• What you will do:
Look through the entries below and say how many lines contain the string "tracker". Give the number only.

• Records provided:
============
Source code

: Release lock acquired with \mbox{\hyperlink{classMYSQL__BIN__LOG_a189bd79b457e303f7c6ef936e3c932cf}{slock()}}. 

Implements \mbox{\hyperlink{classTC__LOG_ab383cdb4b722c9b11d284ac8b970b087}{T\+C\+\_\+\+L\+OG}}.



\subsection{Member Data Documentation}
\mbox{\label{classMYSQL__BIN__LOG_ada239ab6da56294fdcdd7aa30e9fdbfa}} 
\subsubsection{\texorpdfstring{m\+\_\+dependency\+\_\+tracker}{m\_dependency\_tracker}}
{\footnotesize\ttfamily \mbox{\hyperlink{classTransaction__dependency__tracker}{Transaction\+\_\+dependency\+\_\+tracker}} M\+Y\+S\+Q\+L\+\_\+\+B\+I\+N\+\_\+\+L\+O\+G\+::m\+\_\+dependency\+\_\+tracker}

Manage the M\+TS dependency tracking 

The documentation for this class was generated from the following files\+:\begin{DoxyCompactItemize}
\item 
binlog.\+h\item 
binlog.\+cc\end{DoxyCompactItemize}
============
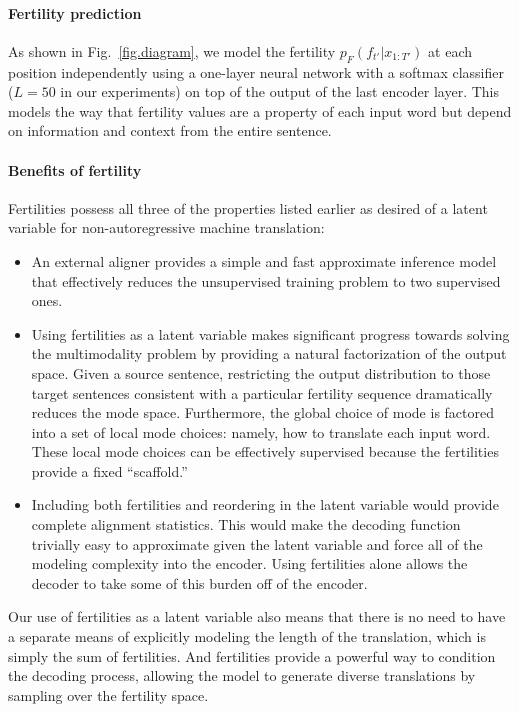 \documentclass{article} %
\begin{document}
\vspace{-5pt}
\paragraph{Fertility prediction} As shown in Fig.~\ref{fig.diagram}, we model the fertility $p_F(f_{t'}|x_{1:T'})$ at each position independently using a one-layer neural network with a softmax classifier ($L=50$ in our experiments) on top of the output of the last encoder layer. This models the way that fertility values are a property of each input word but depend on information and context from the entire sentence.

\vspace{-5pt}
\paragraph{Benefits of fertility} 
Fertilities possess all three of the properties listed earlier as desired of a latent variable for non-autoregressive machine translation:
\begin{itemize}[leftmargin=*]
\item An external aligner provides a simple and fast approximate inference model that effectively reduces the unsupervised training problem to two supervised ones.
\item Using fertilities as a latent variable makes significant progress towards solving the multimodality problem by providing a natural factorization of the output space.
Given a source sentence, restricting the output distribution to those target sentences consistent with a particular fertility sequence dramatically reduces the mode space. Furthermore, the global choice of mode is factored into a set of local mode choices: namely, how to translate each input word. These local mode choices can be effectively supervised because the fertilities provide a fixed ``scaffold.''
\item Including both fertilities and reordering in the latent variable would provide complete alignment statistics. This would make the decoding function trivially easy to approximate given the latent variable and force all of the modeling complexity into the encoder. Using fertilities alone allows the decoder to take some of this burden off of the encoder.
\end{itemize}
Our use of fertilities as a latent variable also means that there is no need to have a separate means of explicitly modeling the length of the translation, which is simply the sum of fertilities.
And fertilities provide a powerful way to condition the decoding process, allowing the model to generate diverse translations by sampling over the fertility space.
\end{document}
============
• Your response:
2